Exercise details:
Look through the records below for the line with "- **Epistemic logic**, considering" and the line with "- Logic provides", then return those lines and all lines between, exactly.

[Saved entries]
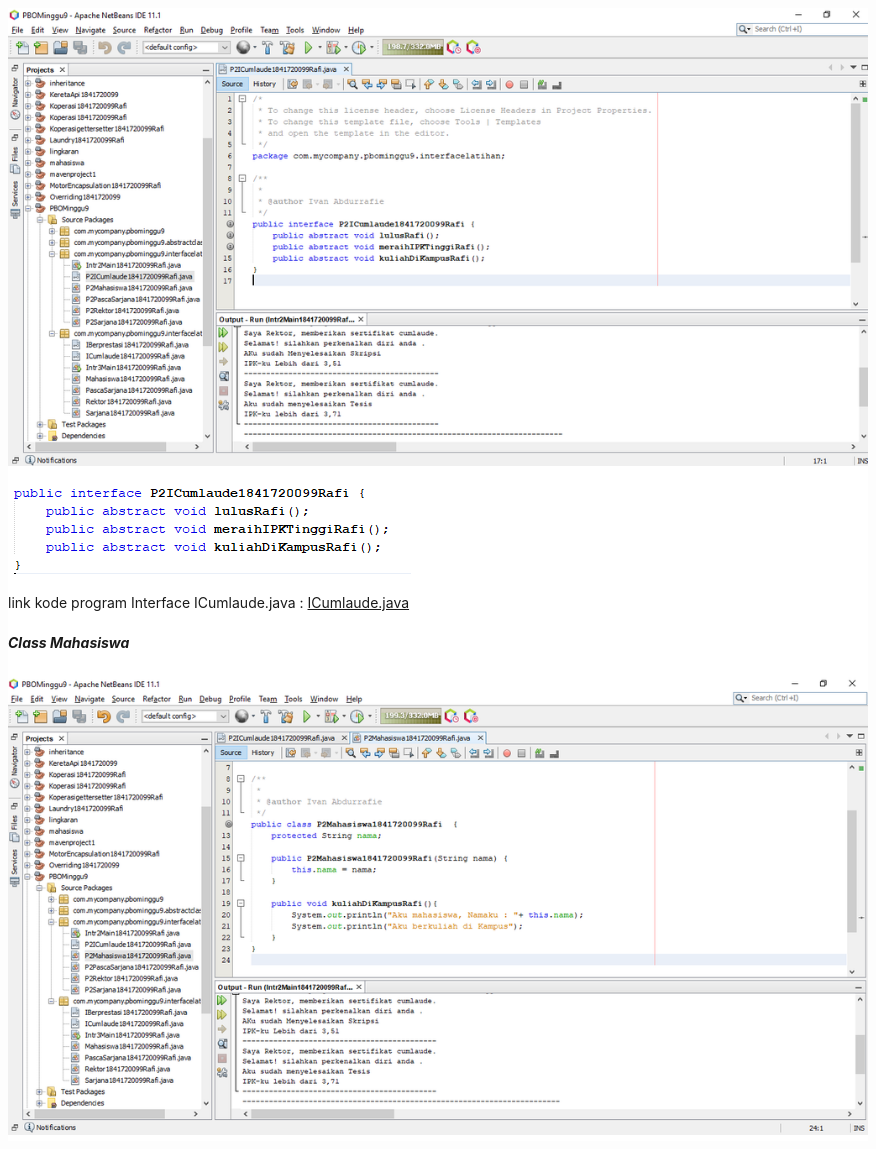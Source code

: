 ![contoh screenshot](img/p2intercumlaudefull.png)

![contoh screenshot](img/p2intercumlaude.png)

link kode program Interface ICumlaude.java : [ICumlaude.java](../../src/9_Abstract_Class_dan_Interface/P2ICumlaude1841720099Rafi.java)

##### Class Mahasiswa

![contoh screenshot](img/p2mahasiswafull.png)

---

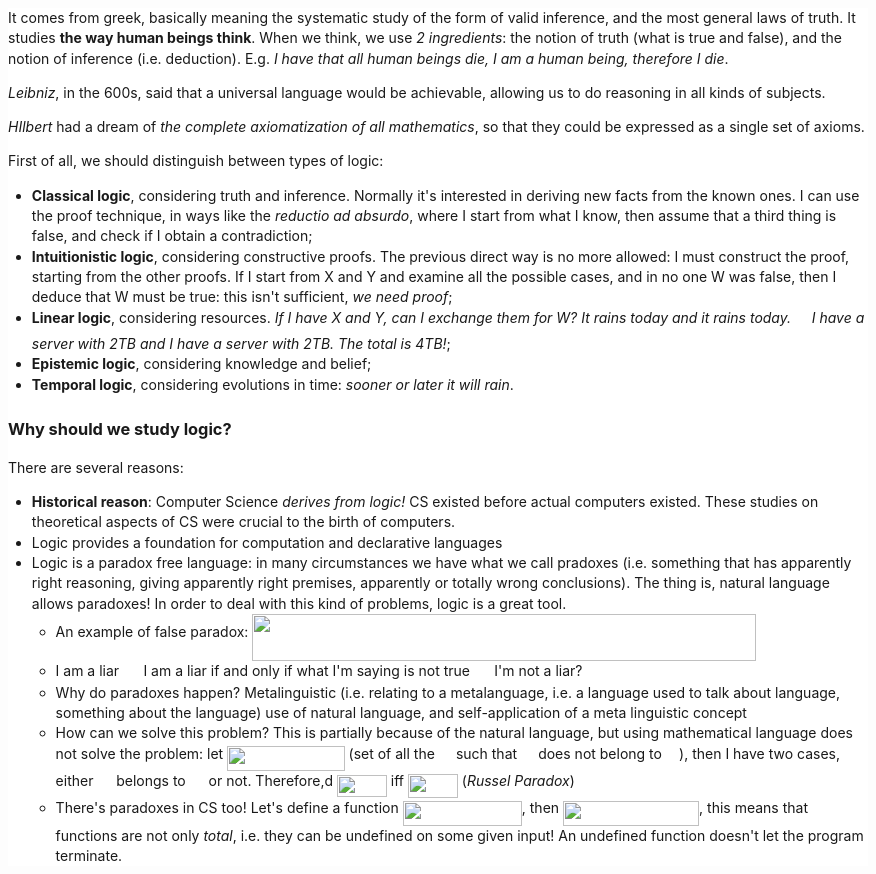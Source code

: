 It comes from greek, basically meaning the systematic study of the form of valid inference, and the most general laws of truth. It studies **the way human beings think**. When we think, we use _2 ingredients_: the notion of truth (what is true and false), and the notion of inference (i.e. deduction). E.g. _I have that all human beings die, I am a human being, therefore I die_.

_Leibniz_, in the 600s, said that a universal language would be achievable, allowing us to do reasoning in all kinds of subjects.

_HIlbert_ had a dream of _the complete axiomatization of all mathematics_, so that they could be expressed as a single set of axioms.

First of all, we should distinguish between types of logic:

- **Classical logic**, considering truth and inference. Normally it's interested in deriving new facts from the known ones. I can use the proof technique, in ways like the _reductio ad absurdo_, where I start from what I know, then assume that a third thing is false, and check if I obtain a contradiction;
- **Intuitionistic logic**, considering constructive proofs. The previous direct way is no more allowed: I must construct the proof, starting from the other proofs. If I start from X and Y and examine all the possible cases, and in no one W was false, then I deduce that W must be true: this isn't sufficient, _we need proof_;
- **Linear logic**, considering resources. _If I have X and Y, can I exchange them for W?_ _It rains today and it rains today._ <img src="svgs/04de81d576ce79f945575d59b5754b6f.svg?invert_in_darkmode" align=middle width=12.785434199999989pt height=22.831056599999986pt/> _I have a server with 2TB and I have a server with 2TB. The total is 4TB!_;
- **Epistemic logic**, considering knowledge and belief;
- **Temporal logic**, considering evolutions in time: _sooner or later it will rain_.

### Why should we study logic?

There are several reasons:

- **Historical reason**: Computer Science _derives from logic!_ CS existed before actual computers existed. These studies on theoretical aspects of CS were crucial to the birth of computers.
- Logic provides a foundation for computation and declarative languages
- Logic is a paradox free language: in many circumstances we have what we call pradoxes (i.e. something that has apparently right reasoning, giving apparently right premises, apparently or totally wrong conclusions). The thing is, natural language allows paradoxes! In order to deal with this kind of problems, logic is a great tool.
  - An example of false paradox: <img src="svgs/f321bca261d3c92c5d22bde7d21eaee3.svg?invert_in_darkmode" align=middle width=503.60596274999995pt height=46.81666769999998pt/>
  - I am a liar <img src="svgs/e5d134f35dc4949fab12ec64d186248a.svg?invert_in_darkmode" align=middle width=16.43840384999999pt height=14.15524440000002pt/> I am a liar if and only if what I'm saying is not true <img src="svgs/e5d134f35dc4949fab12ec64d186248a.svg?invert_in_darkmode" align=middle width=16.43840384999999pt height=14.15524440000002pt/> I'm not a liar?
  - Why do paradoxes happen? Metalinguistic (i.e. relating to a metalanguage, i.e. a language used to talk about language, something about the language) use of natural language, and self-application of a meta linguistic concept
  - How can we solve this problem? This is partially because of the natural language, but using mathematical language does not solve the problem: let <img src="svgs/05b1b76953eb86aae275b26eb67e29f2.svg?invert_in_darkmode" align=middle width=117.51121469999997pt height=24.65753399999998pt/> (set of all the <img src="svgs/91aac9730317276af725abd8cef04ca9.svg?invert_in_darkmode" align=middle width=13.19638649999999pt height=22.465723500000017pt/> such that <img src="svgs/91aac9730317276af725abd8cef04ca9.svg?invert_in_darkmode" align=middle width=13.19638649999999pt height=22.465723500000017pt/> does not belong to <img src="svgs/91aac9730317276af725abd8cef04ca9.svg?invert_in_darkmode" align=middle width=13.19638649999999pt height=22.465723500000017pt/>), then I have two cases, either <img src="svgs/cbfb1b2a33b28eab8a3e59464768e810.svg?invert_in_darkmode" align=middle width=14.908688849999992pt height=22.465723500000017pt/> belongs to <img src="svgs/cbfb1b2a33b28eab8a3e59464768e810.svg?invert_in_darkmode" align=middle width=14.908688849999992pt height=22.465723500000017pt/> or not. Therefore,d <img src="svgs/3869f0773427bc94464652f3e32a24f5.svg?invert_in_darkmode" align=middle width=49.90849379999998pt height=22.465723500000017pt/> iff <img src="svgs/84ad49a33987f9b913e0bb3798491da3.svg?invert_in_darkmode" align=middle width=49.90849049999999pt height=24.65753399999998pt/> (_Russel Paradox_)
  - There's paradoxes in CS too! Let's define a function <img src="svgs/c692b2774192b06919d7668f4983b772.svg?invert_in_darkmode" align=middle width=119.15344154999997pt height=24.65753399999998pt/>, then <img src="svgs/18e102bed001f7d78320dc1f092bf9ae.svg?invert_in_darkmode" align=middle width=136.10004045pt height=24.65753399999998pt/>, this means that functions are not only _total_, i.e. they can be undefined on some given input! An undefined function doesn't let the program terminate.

Exercise answer:
- **Epistemic logic**, considering knowledge and belief;
- **Temporal logic**, considering evolutions in time: _sooner or later it will rain_.

### Why should we study logic?

There are several reasons:

- **Historical reason**: Computer Science _derives from logic!_ CS existed before actual computers existed. These studies on theoretical aspects of CS were crucial to the birth of computers.
- Logic provides a foundation for computation and declarative languages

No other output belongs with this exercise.